Há uns tempos tive a ideia de fazer a Travessia Trevim - Torre. Começar no alto do Trevim, passar por Góis, Arganil, Piodão e Torre. Pesquisei, falei com algumas pessoas, mas não estava conseguir encontrar nenhuma ligação de jeito entre o Trevim e Arganil. Depois comecei a montar o percurso a seguir a Arganil. Falei com o André Rodrigues, que me aconselhou o track do seu Desafio Picos do Açor para sair de Arganil, depois liguei no Google Earth os Picos a Piodão, juntei o percurso do Ultra Piodão, depois o do EstrelaAçor, que me levava ao Alvoco, e a partir daí subia o conhecido km vertical, descia o trilho do Major e finalmente desembocava no Vale Glaciar. No fim fiquei já com cerca de 75/80km. Se quisesse juntar o trajecto Trevim - Arganil teria que somar à vontade 30km, o que já daria mais do que me apetecia fazer. Ficou então decidido a Travessia Trevim-Torre passaria à Travessia dos Picos do Açor ao Vale Glaciar!
O percurso acabou por ter 76km com 4650D+ |
O plano estava traçado, lancei o desafio ao João Tomás, que, se bem se lembram, fez o Trans'Aire comigo, ao João Lopes, o Flecha da Parreira, e ao Guilherme Lourenço, que dispensa apresentações. Aos 3 havia de se juntar o meu amigo Jorge Duarte, colega da APT que conheci há uns meses num estágio na Estrela, que se encontraria connosco lá pelo Alvoco. Já repararam no denominador comum, não é verdade? Pois, são todos muito mais fortes que eu! Este facto acabou por se tornar preponderante durante o dia. Já lá vamos.
Na partida, junto às piscinas de Arganil. |
Depois de uma noite dormida em Arganil, às 6 da manhã em ponto iniciámos a viagem. O dia estava nublado e abafado, com muita humidade. Esta primeira parte, correspondente aos primeiros 15km do Desafio Picos do Açor, eram passados em trilho técnicos embrenhados na vegetação do Açor. Muita água, subidas a pique, trilhos xistosos e levadas espetaculares, embalaram-nos num constante sobe e desce que acumulou rapidamente muito desnível. O André tinha-me avisado que, dos 15km, 14 deles estariam limpos e que restaria pelo menos 1km ainda com mato. Assim foi, a grande maioria dos trilhos estava impecavelmente limpa e mais valor demos ao trabalho de quem os limpou quando entrámos na parte que tinha mato!

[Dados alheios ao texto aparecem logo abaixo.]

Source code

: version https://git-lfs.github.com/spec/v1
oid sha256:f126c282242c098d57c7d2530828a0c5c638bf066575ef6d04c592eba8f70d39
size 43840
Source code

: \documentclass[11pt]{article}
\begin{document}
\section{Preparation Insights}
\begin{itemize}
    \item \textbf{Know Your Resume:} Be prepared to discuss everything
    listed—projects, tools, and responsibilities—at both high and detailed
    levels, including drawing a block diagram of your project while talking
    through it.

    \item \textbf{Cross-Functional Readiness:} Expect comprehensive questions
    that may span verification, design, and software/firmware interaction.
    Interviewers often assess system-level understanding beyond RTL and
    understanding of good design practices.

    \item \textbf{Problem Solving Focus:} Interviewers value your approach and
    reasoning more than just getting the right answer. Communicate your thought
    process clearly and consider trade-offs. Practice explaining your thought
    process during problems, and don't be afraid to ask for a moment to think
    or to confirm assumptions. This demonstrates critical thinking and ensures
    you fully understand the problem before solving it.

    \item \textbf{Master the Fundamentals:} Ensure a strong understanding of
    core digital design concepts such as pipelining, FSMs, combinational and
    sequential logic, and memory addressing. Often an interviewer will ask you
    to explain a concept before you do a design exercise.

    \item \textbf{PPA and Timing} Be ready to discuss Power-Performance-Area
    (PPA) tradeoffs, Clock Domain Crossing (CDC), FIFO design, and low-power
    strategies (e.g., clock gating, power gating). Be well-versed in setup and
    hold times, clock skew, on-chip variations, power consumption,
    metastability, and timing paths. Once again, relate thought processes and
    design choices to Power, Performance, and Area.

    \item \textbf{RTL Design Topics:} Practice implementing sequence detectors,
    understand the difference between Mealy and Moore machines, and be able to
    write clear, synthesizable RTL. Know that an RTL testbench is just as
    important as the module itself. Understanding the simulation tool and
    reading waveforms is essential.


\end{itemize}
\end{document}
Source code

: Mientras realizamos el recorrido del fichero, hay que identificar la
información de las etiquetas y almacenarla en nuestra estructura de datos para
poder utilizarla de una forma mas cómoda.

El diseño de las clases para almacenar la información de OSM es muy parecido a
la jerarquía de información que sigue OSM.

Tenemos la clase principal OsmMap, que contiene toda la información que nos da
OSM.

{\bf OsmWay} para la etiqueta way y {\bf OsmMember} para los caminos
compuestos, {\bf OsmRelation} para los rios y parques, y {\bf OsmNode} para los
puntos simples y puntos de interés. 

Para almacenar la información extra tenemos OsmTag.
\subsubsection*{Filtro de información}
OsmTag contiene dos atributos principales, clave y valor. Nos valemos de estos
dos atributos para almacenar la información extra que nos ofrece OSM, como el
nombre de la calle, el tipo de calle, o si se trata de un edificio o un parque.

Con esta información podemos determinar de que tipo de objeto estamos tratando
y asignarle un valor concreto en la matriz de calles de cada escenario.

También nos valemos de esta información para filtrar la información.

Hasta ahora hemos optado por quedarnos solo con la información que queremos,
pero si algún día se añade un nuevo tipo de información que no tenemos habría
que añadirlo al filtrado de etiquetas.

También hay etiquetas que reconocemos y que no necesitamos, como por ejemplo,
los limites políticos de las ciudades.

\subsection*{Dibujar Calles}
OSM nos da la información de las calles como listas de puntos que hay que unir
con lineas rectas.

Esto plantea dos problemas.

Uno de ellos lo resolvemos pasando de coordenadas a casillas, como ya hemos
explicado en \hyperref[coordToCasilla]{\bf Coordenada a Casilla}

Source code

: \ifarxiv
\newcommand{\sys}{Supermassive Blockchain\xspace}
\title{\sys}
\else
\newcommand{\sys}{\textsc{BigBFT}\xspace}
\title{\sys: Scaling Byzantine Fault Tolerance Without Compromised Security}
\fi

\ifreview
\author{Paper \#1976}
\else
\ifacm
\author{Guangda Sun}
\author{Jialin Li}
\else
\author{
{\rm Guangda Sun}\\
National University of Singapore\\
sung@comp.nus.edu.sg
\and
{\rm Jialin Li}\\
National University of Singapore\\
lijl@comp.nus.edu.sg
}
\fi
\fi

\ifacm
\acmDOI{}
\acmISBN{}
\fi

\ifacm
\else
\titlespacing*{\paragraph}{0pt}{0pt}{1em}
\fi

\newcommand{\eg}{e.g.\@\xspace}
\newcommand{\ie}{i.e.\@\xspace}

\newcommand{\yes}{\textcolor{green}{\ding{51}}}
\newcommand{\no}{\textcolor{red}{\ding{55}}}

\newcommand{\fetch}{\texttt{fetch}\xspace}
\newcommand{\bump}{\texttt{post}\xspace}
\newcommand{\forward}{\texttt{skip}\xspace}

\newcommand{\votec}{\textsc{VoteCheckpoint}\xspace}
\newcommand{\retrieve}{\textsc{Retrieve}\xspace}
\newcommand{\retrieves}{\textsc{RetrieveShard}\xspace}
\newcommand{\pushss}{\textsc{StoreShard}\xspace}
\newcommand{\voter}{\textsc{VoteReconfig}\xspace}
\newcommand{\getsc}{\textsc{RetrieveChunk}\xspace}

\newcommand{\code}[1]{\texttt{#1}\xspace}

A desbravar mato. Enquanto eram fetos e não silvas estávamos nós bem! |
Aqui estavam limpinhos |
Desde o início que não me sentia nos meus dias. Esforçava-me para os acompanhar enquanto respirava ofegante. Desde o dia anterior que estava bastante mal disposto, coisa que muito raramente me acontece, e naquele dia suava em bica praticamente desde que partimos. Aproveitava aqueles minutos em que a progressão era lenta por causa do mato para recuperar o fôlego e acalmar a pulsação, mas, ao fim de poucos minutos, já estava com este ar acabado:
Saímos do percurso dos Picos do Açor pelos 14km, no Posto de Vigia, já com 1400+. A ultima subida foi a maior picada até então, com uns 400+, onde, mais uma vez, tive muita dificuldade em acompanhar os meus companheiros. Estava também preocupado com a hidratação, estava a beber profusamente tailwind para compensar a muita transpiração, mas sabia que até Piodão, nos 32km, dificilmente encontraríamos algum ponto de água. Falei com eles, que aparentemente estavam muito mais à vontade que eu, e todos tinham pelo menos 750ml de água, eu já só tinha menos que 500ml. Combinámos que em caso de necessidade eles me dariam água.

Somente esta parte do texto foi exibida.